Shang Haixia, Liu Zhi-Ping
IEEE/ACM Trans Comput Biol Bioinform. 2021 Jan-Feb;18(1):336-346. doi: 10.1109/TCBB.2019.2917190. Epub 2021 Feb 3.
The prevalence of diabetes mellitus has been increasing rapidly in recent years. Type 2 diabetes makes up about 90 percent cases of diabetes. The interacting mixed effects of genetics and environments build possible interpretable pathogenesis. Thus, finding the causal disease genes is crucial in its clinical diagnosis and medical treatment. Currently, network-based computational method becomes a powerful tool of systematically analyzing complex diseases, such as the identification of candidate disease genes from networks. In this paper, we propose a bioinformatics framework of prioritizing type 2 diabetes genes by leveraging the modified PageRank algorithm on bilayer biomolecular networks consisting an ensemble gene-gene regulatory network and an integrative protein-protein interaction network. We specifically weigh the networks by differential mutual information for measuring the context specificities between genes and between proteins by transcriptomic and proteomic datasets, respectively. After formulating the network into two components of known disease genes and the other normal healthy genes, we rank the diabetes genes and others by bringing the orders in the bilayer network via an improved PageRank algorithm. We conclude that these known disease genes achieve significantly higher ranks compared to these randomly-selected normal genes, and the ranks are robust and consistent in multiple validation scenarios. In functional analysis, these high-ranked genes are identified to perform relevant risks and dysfunctions of type 2 diabetes.

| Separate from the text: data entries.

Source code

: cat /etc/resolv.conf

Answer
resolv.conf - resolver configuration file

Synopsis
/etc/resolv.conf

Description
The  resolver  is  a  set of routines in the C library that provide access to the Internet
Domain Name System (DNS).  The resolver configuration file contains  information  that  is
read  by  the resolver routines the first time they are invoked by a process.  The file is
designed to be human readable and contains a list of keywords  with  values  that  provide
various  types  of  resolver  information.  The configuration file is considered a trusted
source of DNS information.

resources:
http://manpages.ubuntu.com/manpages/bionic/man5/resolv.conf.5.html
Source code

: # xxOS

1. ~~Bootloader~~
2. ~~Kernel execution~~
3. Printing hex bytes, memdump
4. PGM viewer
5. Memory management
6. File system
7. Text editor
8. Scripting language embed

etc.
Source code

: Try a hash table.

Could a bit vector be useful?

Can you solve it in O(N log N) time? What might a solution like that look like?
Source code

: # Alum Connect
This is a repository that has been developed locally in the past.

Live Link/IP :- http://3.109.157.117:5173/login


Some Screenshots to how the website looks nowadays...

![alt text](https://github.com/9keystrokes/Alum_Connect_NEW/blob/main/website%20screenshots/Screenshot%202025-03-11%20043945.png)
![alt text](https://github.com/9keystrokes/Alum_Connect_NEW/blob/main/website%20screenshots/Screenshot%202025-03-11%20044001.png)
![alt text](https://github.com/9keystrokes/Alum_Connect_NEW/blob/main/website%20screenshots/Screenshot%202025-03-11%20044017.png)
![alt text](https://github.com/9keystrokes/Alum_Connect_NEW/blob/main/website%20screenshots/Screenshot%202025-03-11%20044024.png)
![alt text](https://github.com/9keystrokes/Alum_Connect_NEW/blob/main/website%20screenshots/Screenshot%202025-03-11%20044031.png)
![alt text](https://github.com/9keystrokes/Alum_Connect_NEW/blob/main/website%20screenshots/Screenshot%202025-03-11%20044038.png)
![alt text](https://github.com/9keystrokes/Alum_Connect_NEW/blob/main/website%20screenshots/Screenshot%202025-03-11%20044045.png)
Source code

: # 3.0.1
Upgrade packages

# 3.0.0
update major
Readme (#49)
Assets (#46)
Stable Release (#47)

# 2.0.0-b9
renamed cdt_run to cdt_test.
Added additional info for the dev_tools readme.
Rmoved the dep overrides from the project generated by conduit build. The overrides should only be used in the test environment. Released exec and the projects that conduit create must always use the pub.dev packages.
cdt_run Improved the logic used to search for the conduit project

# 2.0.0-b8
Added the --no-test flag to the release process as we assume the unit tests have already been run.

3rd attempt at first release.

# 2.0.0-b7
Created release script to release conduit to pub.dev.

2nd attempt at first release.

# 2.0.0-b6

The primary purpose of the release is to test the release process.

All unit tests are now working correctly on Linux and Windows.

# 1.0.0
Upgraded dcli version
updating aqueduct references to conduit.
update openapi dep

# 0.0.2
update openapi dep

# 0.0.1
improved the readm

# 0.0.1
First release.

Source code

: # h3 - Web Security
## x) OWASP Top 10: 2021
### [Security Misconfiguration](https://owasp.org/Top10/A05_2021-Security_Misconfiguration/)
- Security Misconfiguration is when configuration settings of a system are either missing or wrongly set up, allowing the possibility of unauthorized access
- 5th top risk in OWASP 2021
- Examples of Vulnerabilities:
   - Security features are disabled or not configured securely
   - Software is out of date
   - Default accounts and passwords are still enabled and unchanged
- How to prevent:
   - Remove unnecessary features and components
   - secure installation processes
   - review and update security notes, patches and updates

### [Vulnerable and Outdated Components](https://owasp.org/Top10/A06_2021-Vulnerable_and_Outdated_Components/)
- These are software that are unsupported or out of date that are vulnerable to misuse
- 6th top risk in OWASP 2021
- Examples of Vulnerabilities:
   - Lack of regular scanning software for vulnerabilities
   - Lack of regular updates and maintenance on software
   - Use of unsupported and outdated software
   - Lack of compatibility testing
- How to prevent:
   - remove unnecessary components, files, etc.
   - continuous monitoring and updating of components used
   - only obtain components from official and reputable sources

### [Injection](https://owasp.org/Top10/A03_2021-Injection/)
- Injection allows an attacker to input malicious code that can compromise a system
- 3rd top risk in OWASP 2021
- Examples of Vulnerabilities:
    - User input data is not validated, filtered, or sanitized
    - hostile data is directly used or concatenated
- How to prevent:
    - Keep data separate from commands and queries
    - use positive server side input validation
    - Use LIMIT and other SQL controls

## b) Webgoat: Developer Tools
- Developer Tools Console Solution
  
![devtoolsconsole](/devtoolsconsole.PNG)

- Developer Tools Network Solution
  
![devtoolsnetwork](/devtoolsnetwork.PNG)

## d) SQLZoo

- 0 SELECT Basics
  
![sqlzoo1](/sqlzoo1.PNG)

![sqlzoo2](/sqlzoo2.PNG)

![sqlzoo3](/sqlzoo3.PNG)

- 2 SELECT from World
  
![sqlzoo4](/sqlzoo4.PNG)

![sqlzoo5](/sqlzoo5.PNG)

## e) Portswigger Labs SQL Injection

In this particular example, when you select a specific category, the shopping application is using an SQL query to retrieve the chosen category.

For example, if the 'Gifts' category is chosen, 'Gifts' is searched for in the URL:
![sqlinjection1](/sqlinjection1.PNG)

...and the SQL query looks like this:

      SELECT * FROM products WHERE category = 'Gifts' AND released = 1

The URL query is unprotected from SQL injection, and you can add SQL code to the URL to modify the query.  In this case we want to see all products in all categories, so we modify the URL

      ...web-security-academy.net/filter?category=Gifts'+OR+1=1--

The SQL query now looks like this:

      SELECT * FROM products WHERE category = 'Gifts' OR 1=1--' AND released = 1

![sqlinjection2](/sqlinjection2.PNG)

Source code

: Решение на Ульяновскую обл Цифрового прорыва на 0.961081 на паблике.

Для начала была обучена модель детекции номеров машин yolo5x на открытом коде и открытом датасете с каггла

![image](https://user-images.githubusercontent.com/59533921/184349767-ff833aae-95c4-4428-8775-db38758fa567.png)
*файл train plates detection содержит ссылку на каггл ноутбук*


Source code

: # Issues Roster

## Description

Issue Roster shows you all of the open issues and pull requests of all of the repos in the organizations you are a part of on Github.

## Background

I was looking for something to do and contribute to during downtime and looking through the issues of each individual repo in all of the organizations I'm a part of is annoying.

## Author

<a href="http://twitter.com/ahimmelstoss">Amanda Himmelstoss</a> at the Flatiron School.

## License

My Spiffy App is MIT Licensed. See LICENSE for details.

近年来,糖尿病的患病率一直在迅速上升。2型糖尿病约占糖尿病病例的90%。遗传因素和环境因素的相互作用产生了可能的可解释发病机制。因此,找到致病基因对其临床诊断和治疗至关重要。目前,基于网络的计算方法成为系统分析复杂疾病的有力工具,例如从网络中识别候选疾病基因。在本文中,我们提出了一个生物信息学框架,通过在由基因-基因调控网络和整合的蛋白质-蛋白质相互作用网络组成的双层生物分子网络上利用改进的PageRank算法,对2型糖尿病基因进行优先级排序。我们分别通过转录组学和蛋白质组学数据集,利用差异互信息对网络进行加权,以测量基因之间和蛋白质之间的上下文特异性。在将网络划分为已知疾病基因和其他正常健康基因两个部分后,我们通过改进的PageRank算法在双层网络中对糖尿病基因和其他基因进行排序。我们得出结论,与随机选择的正常基因相比,这些已知疾病基因的排名显著更高,并且在多种验证场景下排名稳健且一致。在功能分析中,这些高排名基因被确定为具有2型糖尿病的相关风险和功能障碍。